Every day in New York, hundreds of garbage trucks log long hours on the city’s streets, pumping exhaust fumes into the air along with a cacophony of unpleasant sounds and smells.

These vehicles frantically crisscross the five boroughs collecting trash from companies big and small before hauling it off to parts unknown. Over-extended drivers pose a threat to themselves and those around them.

These are problems and the city thinks it has a solution but it might leave the real estate industry holding its collective nose.

“It’s like you saying, OK, I’m gonna get a chocolate cake, do you like it with chocolate chips, sprinkles or coconut?” Carl Hum, the Real Estate Board of New York’s head of governmental affairs, said of the city’s proposal. “Problem is I’m allergic to chocolate cake. It doesn’t matter what you put on it, I don’t want it.”

The Sanitation Department’s proposal calls for the city to be broken up into 20 zones, each with between three and five approved carters that will have to meet city standards. Routes will be limited to 70 miles or fewer and hauling companies will be restricted in the number of zones they can operate in.

The idea, Sanitation Commissioner Kathryn Garcia said, is to streamline the system so trucking companies aren’t driving all over the city to improve safety and protect the environment.

A recent analysis of the carting industry by the city revealed that some workers were clocking 16-hour days on grueling routes that generated minimal pay.

“For municipal collection, a very long route is nine miles compared to 200 miles on the private side,” Garcia said, “and part of that is because we’re doing every house and filling up a truck fairly quickly.
“If the municipal sector worked like theirs did, I would pick up three houses on a block then drive 10 miles and do three more houses then drive 10 more miles and do three more houses.”

However, Hum said the model put out by the city would only hurt competitive pricing, force carting operations out of business and result in a lower quality of service.

Last week, REBNY and the local chapter of the Building Owners and Managers Association joined other interest groups to push back against a Sanitation Department’s proposed collection zones system but those cries fell on deaf ears. No changes were made during last week’s Commercial Waste Zones Advisory Board meeting.

While the city has not finalized its plan, the zone component is here to stay.

Hum said the city’s initial proposal in 2016 was a one carter per zone franchise system. In two years, the advisory board has gotten the city to come around to the semi-competitive system presented today.

“To go back to the cake analogy,” Hum said, “it’s like choosing pine nuts because it’s what I’m least allergic too.”

Questions remain about how the chosen carters will be able to both guarantee pricing to gain access to a zone and also compete with the two-to-four other companies within the zone.

The city will also have to find ways to prevent price fixing and avoid the growing pains experienced by other large cities, such as Los Angeles, when introducing zone-based franchising systems.

Garcia said the city is open to tweaking its proposal but sweeping changes are off the table. Her department plans to launch an environmental impact study before the end of this summer en route to a gradual roll-out that could begin as early as 2020.

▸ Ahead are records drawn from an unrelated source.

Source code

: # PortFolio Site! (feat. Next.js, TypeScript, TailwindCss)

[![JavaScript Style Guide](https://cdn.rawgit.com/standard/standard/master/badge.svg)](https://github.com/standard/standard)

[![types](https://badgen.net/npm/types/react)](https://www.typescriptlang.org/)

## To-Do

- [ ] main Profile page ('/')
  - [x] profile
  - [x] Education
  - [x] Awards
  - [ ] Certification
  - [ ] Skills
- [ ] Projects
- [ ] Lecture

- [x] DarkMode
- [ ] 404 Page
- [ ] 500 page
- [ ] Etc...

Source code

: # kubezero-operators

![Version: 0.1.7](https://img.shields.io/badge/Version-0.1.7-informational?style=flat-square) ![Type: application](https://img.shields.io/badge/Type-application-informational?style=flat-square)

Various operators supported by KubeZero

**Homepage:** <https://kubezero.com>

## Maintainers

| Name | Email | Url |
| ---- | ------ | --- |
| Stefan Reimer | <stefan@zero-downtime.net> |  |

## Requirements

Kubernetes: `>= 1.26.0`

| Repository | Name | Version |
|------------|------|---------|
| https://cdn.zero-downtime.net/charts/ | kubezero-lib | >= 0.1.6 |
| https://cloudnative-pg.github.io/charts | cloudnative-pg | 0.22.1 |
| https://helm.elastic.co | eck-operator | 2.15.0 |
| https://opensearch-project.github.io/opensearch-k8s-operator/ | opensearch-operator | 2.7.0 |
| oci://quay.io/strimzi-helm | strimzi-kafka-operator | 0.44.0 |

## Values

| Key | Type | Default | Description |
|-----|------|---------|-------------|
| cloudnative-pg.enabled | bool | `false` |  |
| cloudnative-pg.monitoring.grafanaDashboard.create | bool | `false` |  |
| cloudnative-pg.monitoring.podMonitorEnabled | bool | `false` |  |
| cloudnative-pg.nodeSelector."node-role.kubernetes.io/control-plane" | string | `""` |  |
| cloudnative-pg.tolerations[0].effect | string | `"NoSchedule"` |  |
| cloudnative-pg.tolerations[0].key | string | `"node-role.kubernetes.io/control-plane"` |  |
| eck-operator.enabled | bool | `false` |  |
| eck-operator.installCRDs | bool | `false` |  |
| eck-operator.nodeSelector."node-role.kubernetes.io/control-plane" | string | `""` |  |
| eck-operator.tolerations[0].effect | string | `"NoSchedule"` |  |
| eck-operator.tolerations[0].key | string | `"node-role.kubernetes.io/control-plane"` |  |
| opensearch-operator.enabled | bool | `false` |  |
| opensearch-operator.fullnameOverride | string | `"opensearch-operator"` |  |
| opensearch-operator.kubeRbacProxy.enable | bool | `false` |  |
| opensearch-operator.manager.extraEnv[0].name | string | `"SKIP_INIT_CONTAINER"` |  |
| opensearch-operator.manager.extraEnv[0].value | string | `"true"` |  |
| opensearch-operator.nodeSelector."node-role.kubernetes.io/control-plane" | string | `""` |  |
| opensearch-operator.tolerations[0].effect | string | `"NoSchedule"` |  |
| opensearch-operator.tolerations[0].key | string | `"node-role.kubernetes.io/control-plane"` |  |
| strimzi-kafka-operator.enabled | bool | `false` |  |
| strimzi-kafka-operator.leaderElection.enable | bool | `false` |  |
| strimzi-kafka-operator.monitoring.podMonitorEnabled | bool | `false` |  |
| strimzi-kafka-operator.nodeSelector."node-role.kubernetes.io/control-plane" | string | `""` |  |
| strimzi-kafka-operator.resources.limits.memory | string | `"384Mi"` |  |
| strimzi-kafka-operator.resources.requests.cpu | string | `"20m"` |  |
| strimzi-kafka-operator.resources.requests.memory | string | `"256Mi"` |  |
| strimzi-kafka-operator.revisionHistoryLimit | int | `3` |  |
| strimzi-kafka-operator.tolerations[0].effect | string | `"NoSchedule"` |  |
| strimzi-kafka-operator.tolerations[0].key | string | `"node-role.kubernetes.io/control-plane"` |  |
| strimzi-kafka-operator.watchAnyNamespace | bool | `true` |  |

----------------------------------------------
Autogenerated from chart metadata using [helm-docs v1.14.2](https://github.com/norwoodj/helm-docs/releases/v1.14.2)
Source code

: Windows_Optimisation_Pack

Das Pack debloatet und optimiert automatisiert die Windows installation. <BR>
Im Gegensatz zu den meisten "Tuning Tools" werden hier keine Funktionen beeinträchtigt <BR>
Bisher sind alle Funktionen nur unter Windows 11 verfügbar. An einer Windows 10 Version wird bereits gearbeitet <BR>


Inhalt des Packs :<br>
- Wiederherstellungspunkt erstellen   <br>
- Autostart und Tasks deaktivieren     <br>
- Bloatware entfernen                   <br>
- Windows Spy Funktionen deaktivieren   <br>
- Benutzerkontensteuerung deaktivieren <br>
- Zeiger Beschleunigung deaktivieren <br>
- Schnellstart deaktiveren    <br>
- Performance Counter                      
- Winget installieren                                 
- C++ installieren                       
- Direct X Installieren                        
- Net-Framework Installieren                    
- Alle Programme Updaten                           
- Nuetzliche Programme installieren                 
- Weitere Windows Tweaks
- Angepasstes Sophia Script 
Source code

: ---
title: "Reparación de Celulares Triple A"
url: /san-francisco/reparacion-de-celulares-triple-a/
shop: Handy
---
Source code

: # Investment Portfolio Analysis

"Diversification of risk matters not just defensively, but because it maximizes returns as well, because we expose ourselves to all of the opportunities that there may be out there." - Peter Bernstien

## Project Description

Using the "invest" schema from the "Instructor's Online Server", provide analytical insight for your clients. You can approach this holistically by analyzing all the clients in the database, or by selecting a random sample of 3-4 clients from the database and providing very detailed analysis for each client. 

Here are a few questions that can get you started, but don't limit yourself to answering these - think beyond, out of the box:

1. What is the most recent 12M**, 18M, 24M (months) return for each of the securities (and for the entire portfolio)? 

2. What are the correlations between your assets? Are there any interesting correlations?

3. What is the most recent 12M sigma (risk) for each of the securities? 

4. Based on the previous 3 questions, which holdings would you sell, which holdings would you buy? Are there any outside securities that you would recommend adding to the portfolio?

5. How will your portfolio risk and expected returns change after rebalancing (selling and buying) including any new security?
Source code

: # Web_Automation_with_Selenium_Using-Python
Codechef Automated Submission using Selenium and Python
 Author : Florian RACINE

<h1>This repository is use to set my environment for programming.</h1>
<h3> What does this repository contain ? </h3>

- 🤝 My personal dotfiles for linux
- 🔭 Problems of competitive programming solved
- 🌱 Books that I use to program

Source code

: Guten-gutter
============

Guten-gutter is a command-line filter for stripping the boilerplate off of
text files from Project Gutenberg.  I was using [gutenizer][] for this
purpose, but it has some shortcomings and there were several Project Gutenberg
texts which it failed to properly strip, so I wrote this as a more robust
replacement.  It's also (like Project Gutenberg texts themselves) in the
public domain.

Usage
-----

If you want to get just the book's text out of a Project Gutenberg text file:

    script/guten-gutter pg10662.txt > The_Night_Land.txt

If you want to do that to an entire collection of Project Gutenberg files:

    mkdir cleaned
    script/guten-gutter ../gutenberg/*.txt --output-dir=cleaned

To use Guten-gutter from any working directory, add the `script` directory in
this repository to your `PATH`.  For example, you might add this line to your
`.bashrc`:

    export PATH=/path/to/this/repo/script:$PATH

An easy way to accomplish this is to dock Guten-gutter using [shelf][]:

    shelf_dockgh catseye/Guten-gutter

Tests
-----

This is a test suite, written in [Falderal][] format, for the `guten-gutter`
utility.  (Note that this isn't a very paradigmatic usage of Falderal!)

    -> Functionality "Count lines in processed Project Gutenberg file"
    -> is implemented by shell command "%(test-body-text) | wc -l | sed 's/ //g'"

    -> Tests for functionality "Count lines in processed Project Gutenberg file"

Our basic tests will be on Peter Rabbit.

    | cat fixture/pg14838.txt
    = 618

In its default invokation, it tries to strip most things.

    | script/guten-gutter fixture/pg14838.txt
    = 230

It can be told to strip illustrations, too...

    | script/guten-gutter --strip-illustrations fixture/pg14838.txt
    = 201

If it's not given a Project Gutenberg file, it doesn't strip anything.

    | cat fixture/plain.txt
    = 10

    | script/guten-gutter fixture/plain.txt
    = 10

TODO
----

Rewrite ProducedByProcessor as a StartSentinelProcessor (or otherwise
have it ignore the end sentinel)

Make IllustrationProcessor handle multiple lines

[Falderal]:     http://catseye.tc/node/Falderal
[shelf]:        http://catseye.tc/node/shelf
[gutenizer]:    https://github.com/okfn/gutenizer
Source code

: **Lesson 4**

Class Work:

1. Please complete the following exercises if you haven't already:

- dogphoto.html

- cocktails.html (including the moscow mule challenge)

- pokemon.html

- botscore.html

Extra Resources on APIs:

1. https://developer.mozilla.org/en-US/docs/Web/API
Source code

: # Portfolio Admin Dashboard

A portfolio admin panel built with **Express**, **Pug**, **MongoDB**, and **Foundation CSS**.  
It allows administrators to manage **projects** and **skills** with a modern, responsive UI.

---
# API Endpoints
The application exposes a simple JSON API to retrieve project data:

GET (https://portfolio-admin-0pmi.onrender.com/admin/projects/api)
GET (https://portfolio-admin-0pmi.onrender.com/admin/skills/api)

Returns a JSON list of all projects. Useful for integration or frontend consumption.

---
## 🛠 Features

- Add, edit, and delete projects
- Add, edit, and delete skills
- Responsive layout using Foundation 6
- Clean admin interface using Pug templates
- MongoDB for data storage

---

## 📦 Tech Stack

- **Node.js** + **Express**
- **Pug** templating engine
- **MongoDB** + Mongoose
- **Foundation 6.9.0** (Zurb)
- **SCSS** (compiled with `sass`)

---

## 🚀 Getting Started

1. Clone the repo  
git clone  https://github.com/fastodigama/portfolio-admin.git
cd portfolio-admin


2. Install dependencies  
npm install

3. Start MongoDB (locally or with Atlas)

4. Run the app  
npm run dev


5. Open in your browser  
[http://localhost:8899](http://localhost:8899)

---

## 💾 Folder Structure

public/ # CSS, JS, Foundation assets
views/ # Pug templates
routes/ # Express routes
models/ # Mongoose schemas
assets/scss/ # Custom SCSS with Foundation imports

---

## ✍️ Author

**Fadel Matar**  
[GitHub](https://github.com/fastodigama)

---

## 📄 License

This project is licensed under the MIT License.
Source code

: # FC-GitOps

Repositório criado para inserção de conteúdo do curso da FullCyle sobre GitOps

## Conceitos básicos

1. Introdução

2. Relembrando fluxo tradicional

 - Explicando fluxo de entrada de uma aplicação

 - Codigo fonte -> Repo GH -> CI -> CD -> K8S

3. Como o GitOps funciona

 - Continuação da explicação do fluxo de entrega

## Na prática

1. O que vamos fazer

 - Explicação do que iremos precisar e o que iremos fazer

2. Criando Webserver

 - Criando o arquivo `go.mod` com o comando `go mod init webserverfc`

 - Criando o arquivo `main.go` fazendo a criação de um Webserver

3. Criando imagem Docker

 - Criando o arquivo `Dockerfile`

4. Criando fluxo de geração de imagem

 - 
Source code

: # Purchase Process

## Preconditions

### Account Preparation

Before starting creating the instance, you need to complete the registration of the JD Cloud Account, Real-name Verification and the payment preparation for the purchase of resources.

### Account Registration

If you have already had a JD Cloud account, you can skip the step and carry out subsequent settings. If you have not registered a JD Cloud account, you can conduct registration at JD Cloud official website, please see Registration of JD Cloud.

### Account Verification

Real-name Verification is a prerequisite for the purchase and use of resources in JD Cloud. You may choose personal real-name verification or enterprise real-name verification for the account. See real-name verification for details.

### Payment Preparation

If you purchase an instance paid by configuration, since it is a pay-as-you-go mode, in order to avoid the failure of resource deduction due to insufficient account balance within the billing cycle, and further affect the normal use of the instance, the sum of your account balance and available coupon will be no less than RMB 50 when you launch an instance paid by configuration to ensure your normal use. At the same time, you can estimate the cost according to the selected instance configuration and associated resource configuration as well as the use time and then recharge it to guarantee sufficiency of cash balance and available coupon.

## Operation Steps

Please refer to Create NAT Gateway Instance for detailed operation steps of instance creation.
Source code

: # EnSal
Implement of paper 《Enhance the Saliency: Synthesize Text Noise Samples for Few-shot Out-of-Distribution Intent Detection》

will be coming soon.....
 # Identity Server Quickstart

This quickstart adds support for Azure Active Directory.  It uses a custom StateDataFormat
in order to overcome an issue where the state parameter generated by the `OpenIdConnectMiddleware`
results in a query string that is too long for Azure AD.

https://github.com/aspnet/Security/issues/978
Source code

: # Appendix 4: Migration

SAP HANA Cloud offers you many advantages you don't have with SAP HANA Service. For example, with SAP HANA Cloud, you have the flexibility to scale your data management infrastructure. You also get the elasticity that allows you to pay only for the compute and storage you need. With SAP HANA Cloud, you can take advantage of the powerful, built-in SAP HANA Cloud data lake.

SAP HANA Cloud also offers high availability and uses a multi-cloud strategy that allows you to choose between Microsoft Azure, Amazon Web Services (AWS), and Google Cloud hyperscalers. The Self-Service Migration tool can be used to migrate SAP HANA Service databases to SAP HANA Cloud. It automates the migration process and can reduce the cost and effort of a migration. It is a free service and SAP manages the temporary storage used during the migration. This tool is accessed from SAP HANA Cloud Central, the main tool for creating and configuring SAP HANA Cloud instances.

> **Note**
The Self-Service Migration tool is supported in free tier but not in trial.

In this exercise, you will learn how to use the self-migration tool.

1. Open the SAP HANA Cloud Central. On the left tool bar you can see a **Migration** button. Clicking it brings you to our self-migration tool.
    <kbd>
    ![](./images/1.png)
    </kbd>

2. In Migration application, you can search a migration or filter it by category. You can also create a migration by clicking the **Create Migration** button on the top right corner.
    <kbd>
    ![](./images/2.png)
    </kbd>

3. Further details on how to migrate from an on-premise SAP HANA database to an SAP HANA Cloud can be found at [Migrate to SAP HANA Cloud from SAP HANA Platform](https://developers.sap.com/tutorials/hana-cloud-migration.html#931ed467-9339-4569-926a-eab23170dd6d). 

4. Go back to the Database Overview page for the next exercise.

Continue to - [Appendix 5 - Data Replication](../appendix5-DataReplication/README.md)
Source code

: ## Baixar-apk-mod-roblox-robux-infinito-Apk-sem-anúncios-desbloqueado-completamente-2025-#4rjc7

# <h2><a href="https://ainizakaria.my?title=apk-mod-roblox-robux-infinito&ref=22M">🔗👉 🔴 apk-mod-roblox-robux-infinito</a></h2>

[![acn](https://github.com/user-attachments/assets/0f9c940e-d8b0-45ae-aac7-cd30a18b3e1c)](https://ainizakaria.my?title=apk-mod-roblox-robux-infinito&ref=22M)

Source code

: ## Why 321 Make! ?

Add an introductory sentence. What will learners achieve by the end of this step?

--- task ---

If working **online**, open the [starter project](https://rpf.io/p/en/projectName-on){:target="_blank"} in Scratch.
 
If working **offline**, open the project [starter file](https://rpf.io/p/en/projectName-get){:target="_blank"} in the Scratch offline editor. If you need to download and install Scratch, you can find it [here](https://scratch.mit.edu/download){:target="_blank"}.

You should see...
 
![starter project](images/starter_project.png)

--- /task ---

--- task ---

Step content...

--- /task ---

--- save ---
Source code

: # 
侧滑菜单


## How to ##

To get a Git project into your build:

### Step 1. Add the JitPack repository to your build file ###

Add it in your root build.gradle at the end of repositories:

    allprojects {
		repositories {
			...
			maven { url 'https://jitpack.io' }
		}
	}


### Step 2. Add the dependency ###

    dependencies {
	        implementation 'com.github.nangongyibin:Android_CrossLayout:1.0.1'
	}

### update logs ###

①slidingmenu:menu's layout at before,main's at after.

“This can really be a win-win for both the business community and the public at large,” she said. “I think we’ll be able to maintain choice, which is really important, and get a lot of public benefits in terms of the environment and safety.”

Hum said the real estate industry is on board with regulations that would make the system safer, greener and more efficient, just not at the expense of the free market.

Both REBNY and BOMA have endorsed a legislative proposal from Councilman Robert Cornegy, which would allow the city to oversee industry training standards, equipment requirements and other facets without dictating which carting businesses can operate in the city and where.

“At the end of the day, the change has to come through legislation so we feel Cornegy’s bill should get a fair hearing,” Hum said. “It’s about putting your money where your mouth is and having a much more intellectually honest debate.”